If Perry’s rivals “oppose the death penalty for someone who murdered his three children, beat his wife while she was pregnant with twins in an effort to force an abortion, repeatedly changed his story, who confessed and whose last words were an obscenity laced tirade aimed at his ex wife, and whose conviction was upheld numerous times over the course of more than a decade, including nine times by federal courts then they should just say so,” Castle said in an e-mailed statement.
“Do they think he was innocent? A jury, along with state and federal courts believed he was guilty of murder.”
Nevertheless, the statements from Perry’s opponents implicitly signal their belief that Perry may be vulnerable on the issue, particularly if an inquiry concludes that an innocent man was executed on the governor’ watch. Noted arson expert Craig Beyler of Baltimore, in a report prepared for the commission, said the investigation relied on outmoded concepts and could not sustain a finding of arson.
Perry’s dismissals two days before Beyler was to appear have drawn national media attention and charges from critics that he was attempting to undercut the commission to avoid potentially embarrassing findings.
The governor said he was acting to fill expired terms and dismisses assertions that he was trying to interfere with the commission’s work.

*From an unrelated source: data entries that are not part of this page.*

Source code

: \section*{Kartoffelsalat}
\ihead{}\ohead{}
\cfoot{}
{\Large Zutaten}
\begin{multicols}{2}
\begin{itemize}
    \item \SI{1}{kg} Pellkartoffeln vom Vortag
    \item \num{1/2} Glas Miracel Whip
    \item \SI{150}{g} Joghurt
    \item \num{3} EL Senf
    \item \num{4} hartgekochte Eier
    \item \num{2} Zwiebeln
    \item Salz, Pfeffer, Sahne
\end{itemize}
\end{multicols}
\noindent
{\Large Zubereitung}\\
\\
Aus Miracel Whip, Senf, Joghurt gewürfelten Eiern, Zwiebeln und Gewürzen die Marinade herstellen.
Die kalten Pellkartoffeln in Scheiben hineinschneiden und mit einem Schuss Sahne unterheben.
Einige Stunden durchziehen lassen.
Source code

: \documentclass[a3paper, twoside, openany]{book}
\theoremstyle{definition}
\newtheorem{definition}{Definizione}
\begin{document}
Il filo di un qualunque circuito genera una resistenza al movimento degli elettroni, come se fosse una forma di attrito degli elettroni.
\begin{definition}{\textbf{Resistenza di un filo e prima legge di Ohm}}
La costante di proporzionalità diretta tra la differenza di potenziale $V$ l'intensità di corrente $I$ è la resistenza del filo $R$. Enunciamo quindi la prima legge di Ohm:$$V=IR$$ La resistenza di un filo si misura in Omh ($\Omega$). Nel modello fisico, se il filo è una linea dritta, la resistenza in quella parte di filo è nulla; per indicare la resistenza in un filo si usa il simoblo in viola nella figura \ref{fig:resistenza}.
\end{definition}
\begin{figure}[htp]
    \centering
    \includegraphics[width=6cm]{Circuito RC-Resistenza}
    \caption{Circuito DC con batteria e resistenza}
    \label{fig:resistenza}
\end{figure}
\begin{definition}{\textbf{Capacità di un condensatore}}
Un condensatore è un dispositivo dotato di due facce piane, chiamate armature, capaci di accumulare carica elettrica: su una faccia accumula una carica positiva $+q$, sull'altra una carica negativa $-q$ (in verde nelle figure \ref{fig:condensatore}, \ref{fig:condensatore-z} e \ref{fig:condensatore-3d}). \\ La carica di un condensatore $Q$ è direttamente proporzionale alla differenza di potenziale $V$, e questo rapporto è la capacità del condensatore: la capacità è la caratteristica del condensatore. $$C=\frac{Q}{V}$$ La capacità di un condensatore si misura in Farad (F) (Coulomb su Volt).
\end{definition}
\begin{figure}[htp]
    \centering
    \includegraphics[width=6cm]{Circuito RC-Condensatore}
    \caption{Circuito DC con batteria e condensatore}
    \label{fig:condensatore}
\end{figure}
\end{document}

In another facet of the case, Perry has also confronted criticism for not releasing records about his decision-making in rejecting an 11th-hour request from Willingham’s attorney to postpone the execution. Willingham’s lawyer faxed Perry an analysis by Austin-based expert Gerald Hurst, who also challenged the arson investigation.
Defending death penalty
In an interview with Dallas talk show host Mark Davis on WBAP/820 AM, Hutchison described herself as a “steadfast supporter of the death penalty” but added: “I want to make sure that we have every technological advance in evidence, to assure that we are executing a person who is actually guilty, and the right person.
“The fact that this panel was going forward to try to determine if there is now new technical evidence on whether a person is an arsonist or had an accident in a fire is very important,” she said. “And I just think the governor made a mistake in trying to ramrod a covering-up of what might be more evidence for the future.”
Medina, chairwoman of the Wharton County Republican Party, said that while “there are some crimes so heinous the death penalty is the only just punishment, we must protect human life.
“That means suspending the sentence where evidence indicates that there is a shadow of doubt,” she said. “Gov. Perry apparently had the opportunity to do that in this case. He chose not to.”
Medina also assailed Perry for the commission shake-up. “If the governor cared about justice, he’d work hard to ensure that the panel’s work is completed in all due haste, that all the evidence is considered,” she said.
“This constant changing of the guard when he doesn’t like the findings is more evidence that the governor behaves more and more like a tyrant, ‘off with their heads’ when people don’t agree with him,” she said.